*WHAT YOU SHOULD DO:* Locate the word "news" in the data below, then copy every line that holds it.

=== SOURCE MATERIAL ===

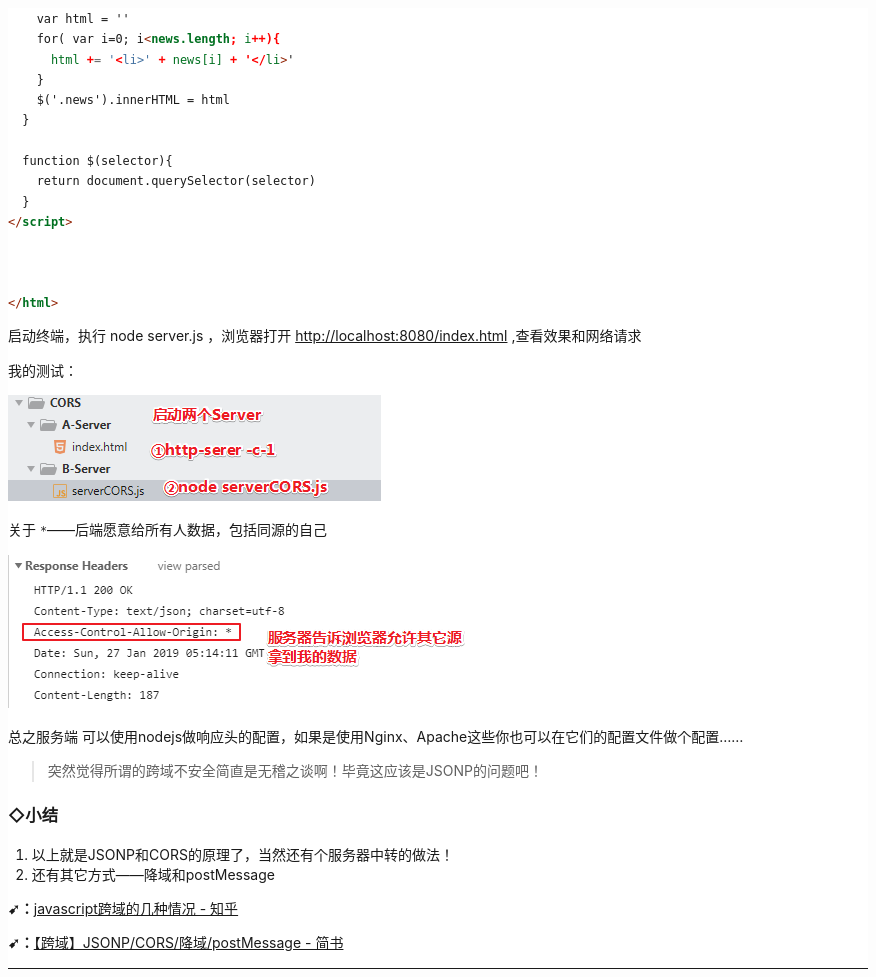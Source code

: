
 ```html
    var html = ''
    for( var i=0; i<news.length; i++){
      html += '<li>' + news[i] + '</li>'
    }
    $('.news').innerHTML = html
  }

  function $(selector){
    return document.querySelector(selector)
  }
</script>



</html>
```

启动终端，执行 node server.js ，浏览器打开 <http://localhost:8080/index.html> ,查看效果和网络请求

我的测试：

![1548565667884](img/04/1548565667884.png)

关于 `*`——后端愿意给所有人数据，包括同源的自己

![1548566149665](img/04/1548566149665.png)

总之服务端 可以使用nodejs做响应头的配置，如果是使用Nginx、Apache这些你也可以在它们的配置文件做个配置……

> 突然觉得所谓的跨域不安全简直是无稽之谈啊！毕竟这应该是JSONP的问题吧！

### ◇小结

1. 以上就是JSONP和CORS的原理了，当然还有个服务器中转的做法！
2. 还有其它方式——降域和postMessage

**➹：**[javascript跨域的几种情况 - 知乎](https://zhuanlan.zhihu.com/p/25657704)

**➹：**[【跨域】JSONP/CORS/降域/postMessage - 简书](https://www.jianshu.com/p/6d35c01f8a22)

---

===

*YOUR SOLUTION:*
    for( var i=0; i<news.length; i++){
      html += '<li>' + news[i] + '</li>'
    $('.news').innerHTML = html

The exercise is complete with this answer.